*What to produce*.
Pull out every line below that contains the word "Fuse".

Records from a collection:
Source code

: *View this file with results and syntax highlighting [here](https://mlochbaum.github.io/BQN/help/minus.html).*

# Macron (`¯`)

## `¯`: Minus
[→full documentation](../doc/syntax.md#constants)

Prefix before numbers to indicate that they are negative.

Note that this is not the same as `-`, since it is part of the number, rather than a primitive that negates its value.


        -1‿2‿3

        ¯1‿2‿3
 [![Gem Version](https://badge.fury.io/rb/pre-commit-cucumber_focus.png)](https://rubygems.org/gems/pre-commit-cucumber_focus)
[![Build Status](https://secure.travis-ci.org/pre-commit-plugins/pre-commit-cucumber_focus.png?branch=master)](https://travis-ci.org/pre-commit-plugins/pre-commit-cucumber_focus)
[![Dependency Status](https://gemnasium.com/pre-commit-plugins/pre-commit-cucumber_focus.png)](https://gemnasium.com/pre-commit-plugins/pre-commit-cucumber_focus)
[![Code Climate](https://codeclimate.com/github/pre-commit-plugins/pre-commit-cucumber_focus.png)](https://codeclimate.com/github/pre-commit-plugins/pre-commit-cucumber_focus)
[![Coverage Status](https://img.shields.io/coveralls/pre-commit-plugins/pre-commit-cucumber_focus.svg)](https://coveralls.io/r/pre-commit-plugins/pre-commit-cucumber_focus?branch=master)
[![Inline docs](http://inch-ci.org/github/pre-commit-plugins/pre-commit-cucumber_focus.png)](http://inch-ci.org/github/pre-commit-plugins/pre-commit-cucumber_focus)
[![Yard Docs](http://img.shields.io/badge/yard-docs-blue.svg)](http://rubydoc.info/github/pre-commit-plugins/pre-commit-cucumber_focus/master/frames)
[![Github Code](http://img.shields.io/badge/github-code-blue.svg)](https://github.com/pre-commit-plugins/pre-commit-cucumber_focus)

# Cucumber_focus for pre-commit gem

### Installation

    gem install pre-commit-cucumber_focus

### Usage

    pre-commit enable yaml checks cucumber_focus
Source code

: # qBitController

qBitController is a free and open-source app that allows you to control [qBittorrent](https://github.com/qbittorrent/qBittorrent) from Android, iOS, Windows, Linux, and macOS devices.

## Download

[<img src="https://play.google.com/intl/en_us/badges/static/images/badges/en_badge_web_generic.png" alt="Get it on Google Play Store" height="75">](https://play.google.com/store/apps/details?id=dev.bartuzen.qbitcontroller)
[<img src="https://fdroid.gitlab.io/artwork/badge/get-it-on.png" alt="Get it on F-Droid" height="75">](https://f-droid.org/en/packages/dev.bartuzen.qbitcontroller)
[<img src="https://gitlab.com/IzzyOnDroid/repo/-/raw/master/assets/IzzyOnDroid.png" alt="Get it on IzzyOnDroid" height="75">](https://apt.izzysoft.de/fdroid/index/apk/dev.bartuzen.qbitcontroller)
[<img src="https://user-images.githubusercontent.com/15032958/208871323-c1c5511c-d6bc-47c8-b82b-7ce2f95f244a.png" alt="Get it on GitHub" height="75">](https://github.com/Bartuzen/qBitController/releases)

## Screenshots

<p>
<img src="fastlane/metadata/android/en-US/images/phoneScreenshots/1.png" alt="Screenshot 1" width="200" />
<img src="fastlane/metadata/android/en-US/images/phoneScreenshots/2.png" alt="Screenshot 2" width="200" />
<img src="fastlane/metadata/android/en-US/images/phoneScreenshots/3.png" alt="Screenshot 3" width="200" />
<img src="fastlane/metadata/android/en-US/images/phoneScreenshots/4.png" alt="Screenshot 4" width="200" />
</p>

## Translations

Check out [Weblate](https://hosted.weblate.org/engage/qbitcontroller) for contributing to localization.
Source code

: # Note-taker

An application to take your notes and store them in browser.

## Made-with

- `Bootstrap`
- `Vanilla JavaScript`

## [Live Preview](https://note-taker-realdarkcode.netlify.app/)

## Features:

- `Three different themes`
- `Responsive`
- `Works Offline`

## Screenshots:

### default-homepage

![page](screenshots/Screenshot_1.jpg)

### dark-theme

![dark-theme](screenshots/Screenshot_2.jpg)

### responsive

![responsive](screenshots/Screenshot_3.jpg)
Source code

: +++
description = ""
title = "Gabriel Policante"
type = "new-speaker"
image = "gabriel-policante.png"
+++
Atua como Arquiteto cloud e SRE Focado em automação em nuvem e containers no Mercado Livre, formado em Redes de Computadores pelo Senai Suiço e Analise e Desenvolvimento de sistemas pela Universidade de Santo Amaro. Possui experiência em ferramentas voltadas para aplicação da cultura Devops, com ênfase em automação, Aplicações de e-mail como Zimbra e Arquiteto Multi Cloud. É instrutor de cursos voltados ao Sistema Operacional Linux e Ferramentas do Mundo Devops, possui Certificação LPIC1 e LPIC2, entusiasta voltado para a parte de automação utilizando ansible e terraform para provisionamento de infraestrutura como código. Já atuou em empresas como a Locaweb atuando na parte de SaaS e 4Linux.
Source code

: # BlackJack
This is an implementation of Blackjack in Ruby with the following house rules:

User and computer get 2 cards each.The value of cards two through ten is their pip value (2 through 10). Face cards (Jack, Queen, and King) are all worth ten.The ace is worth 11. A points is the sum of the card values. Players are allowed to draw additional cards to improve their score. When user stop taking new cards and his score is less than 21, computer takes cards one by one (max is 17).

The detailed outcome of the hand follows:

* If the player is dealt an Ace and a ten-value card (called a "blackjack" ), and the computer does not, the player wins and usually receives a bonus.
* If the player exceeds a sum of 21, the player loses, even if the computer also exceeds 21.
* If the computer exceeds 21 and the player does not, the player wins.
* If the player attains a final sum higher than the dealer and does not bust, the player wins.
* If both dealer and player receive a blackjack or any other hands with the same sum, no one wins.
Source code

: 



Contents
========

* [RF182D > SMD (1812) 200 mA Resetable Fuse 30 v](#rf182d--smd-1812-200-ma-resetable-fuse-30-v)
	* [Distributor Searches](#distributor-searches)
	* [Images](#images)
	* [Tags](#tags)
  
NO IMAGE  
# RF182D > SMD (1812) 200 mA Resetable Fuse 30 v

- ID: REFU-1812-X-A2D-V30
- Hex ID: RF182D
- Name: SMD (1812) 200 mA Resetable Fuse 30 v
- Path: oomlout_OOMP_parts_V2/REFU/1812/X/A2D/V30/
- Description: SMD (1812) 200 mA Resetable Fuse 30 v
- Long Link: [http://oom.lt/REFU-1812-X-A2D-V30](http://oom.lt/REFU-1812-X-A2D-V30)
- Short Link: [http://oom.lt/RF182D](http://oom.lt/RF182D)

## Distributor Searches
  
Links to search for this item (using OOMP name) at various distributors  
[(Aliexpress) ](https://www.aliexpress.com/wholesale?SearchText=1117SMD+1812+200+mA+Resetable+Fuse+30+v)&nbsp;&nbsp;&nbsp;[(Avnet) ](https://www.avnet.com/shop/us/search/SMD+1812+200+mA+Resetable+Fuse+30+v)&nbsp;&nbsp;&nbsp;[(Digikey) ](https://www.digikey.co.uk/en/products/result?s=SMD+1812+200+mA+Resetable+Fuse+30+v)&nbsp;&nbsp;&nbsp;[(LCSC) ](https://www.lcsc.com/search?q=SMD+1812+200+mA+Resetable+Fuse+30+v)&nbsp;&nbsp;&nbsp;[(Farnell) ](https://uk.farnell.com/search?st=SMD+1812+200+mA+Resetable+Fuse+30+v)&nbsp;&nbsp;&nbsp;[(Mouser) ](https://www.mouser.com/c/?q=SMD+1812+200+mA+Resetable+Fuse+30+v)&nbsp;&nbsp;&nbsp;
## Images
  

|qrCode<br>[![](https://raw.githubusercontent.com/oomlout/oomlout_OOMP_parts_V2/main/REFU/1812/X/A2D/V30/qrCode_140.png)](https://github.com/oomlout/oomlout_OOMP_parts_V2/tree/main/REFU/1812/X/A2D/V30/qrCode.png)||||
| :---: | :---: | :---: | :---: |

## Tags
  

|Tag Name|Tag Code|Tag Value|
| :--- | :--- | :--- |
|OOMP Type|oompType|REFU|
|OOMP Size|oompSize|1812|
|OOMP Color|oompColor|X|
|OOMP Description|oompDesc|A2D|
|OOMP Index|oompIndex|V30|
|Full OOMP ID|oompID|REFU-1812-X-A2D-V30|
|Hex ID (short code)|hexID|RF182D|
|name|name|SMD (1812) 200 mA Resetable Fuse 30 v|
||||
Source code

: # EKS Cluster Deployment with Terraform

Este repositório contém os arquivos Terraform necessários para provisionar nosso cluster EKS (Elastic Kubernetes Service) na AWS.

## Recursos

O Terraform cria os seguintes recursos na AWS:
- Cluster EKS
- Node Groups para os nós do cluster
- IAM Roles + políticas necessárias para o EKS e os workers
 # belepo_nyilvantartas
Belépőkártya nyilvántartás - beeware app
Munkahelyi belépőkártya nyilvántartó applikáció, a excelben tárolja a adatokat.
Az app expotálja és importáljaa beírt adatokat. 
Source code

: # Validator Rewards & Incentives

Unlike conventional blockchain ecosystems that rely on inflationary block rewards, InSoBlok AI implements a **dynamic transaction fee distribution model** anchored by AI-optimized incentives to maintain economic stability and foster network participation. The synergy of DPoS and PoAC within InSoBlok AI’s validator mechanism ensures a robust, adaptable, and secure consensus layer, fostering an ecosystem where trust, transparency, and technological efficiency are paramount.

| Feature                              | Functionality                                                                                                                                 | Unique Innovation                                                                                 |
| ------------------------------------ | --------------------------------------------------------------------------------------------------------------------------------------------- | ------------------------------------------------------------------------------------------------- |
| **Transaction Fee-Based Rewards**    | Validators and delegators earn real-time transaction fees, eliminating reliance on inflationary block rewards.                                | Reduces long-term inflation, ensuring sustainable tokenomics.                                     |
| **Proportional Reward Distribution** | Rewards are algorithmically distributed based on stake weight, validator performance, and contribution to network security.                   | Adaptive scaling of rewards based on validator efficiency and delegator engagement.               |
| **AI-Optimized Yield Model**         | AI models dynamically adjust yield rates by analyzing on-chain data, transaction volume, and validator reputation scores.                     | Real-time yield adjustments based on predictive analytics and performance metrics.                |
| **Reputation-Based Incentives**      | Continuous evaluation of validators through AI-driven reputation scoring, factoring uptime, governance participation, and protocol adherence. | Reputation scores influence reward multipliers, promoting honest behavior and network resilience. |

*Task result*.
* [RF182D > SMD (1812) 200 mA Resetable Fuse 30 v](#rf182d--smd-1812-200-ma-resetable-fuse-30-v)
# RF182D > SMD (1812) 200 mA Resetable Fuse 30 v
- Name: SMD (1812) 200 mA Resetable Fuse 30 v
- Description: SMD (1812) 200 mA Resetable Fuse 30 v
[(Aliexpress) ](https://www.aliexpress.com/wholesale?SearchText=1117SMD+1812+200+mA+Resetable+Fuse+30+v)&nbsp;&nbsp;&nbsp;[(Avnet) ](https://www.avnet.com/shop/us/search/SMD+1812+200+mA+Resetable+Fuse+30+v)&nbsp;&nbsp;&nbsp;[(Digikey) ](https://www.digikey.co.uk/en/products/result?s=SMD+1812+200+mA+Resetable+Fuse+30+v)&nbsp;&nbsp;&nbsp;[(LCSC) ](https://www.lcsc.com/search?q=SMD+1812+200+mA+Resetable+Fuse+30+v)&nbsp;&nbsp;&nbsp;[(Farnell) ](https://uk.farnell.com/search?st=SMD+1812+200+mA+Resetable+Fuse+30+v)&nbsp;&nbsp;&nbsp;[(Mouser) ](https://www.mouser.com/c/?q=SMD+1812+200+mA+Resetable+Fuse+30+v)&nbsp;&nbsp;&nbsp;
|name|name|SMD (1812) 200 mA Resetable Fuse 30 v|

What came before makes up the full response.